The FHA guideline is that of the total square footage in the building, at least 51% must involve the residential space and no more than 49% the commercial space. The key on this rule is how to count square footage. A 2 story structure with a commercial storefront on the first floor and an apartment on the second floor is a common type of property. It might appear to be a 50/50 split. But there are staircases to climb up to the apartment that are not counted as part of the commercial space. The reason why is the commercial space users have no reason to enter the second floor residential apartment. So most times the commercial space should be less than the residential space square footage.

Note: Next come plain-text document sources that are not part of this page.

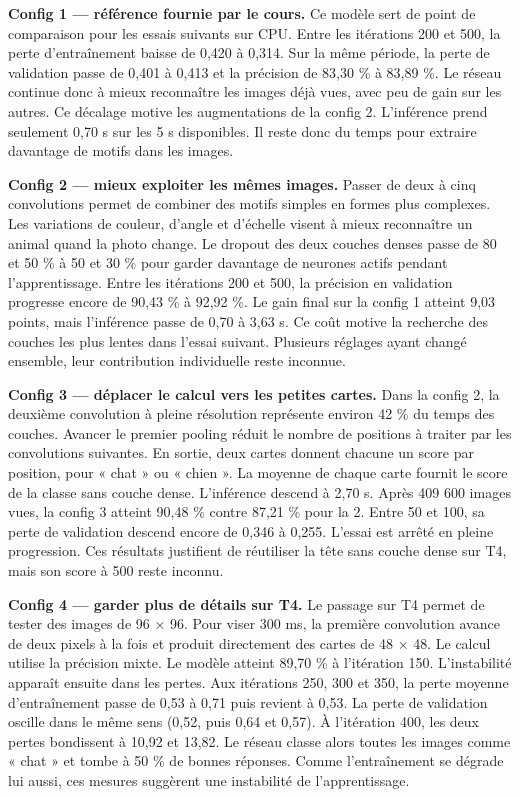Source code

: \documentclass[10pt,a4paper]{article}
\begin{document}
\textbf{Config 1 — référence fournie par le cours.} Ce modèle sert de point de comparaison pour les essais suivants sur CPU. Entre les itérations 200 et 500, la perte d’entraînement baisse de 0,420 à 0,314. Sur la même période, la perte de validation passe de 0,401 à 0,413 et la précision de 83,30 \% à 83,89 \%. Le réseau continue donc à mieux reconnaître les images déjà vues, avec peu de gain sur les autres. Ce décalage motive les augmentations de la config 2. L’inférence prend seulement 0,70 s sur les 5 s disponibles. Il reste donc du temps pour extraire davantage de motifs dans les images.

\textbf{Config 2 — mieux exploiter les mêmes images.} Passer de deux à cinq convolutions permet de combiner des motifs simples en formes plus complexes. Les variations de couleur, d’angle et d’échelle visent à mieux reconnaître un animal quand la photo change. Le dropout des deux couches denses passe de 80 et 50 \% à 50 et 30 \% pour garder davantage de neurones actifs pendant l’apprentissage. Entre les itérations 200 et 500, la précision en validation progresse encore de 90,43 \% à 92,92 \%. Le gain final sur la config 1 atteint 9,03 points, mais l’inférence passe de 0,70 à 3,63 s. Ce coût motive la recherche des couches les plus lentes dans l’essai suivant. Plusieurs réglages ayant changé ensemble, leur contribution individuelle reste inconnue.

\textbf{Config 3 — déplacer le calcul vers les petites cartes.} Dans la config 2, la deuxième convolution à pleine résolution représente environ 42 \% du temps des couches. Avancer le premier pooling réduit le nombre de positions à traiter par les convolutions suivantes. En sortie, deux cartes donnent chacune un score par position, pour « chat » ou « chien ». La moyenne de chaque carte fournit le score de la classe sans couche dense. L’inférence descend à 2,70 s. Après 409 600 images vues, la config 3 atteint 90,48 \% contre 87,21 \% pour la 2. Entre 50 et 100, sa perte de validation descend encore de 0,346 à 0,255. L’essai est arrêté en pleine progression. Ces résultats justifient de réutiliser la tête sans couche dense sur T4, mais son score à 500 reste inconnu.

\textbf{Config 4 — garder plus de détails sur T4.} Le passage sur T4 permet de tester des images de 96 × 96. Pour viser 300 ms, la première convolution avance de deux pixels à la fois et produit directement des cartes de 48 × 48. Le calcul utilise la précision mixte. Le modèle atteint 89,70 \% à l’itération 150. L’instabilité apparaît ensuite dans les pertes. Aux itérations 250, 300 et 350, la perte moyenne d’entraînement passe de 0,53 à 0,71 puis revient à 0,53. La perte de validation oscille dans le même sens (0,52, puis 0,64 et 0,57). À l’itération 400, les deux pertes bondissent à 10,92 et 13,82. Le réseau classe alors toutes les images comme « chat » et tombe à 50 \% de bonnes réponses. Comme l’entraînement se dégrade lui aussi, ces mesures suggèrent une instabilité de l’apprentissage.
\end{document}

The 203K loan must have some minimum rehab component to it for this to work. Here is an example. A buyer wishes to purchase a 2 story property with an office space on the first floor and one apartment on the second floor. The purchase price will be $250,000. Additionally the buyer wants $10,000 to update a bath in the residential space. The total transaction is $260,000. The down payment can be as little as 3.50% down with this type of loan. The down payment is calculated on the total transaction cost of $260,000. The buyer may want to run a business out of the commercial space and live upstairs. The 203K loan is perfect for this situation.

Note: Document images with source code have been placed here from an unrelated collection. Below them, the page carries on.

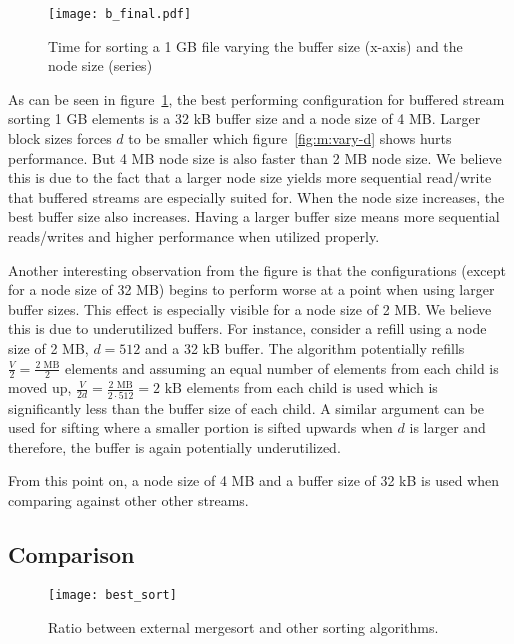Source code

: \begin{figure}[h!]
  \centering
  \texttt{[image: b\_final.pdf]}
  \caption{Time for sorting a 1 GB file varying the buffer size (x-axis) and the node size (series)}
  \label{fig:b_final}
\end{figure}

As can be seen in figure~\ref{fig:b_final}, the best performing configuration for buffered stream sorting 1 GB elements is a 32 kB buffer size and a node size of 4 MB. Larger block sizes forces $d$ to be smaller which figure~\ref{fig:m:vary-d} shows hurts performance. But 4 MB node size is also faster than 2 MB node size. We believe this is due to the fact that a larger node size yields more sequential read/write that buffered streams are especially suited for. When the node size increases, the best buffer size also increases. Having a larger buffer size means more sequential reads/writes and higher performance when utilized properly.

Another interesting observation from the figure is that the configurations (except for a node size of 32 MB) begins to perform worse at a point when using larger buffer sizes. This effect is especially visible for a node size of 2 MB. We believe this is due to underutilized buffers. For instance, consider a refill using a node size of 2 MB, $d=512$ and a 32 kB buffer. The algorithm potentially refills $\frac{V}{2}=\frac{\textrm{2 MB}}{2}$ elements and assuming an equal number of elements from each child is moved up, $\frac{V}{2d}=\frac{\textrm{2 MB}}{2 \cdot 512}=\textrm{2 kB}$ elements from each child is used which is significantly less than the buffer size of each child. A similar argument can be used for sifting where a smaller portion is sifted upwards when $d$ is larger and therefore, the buffer is again potentially underutilized.

From this point on, a node size of 4 MB and a buffer size of 32 kB is used when comparing against other other streams.

\subsection{Comparison}

\begin{figure}
  \centering
  \texttt{[image: best\_sort]}
  \caption{Ratio between external mergesort and other sorting algorithms.}
  \label{fig:best_sort}
\end{figure}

The 203k is a great alternative to what otherwise might have to be done as a commercial loan with less favorable terms for a mixed use property. Additionally there may be tax advantages for a business owner to lease commercial space, in effect from themselves. Please check with your CPA for expert guidance.

The maximum size of the building is limited to 4 units total, including the commercial space. In Chicago and many other cities there are buildings with a small storefront on the first floor and 1 or 2 or 3 apartments above. These properties are ideal for this type of financing provided the residential part of the building is to be owner occupied. The 203k cannot be used by investors planning to lease out the entire building.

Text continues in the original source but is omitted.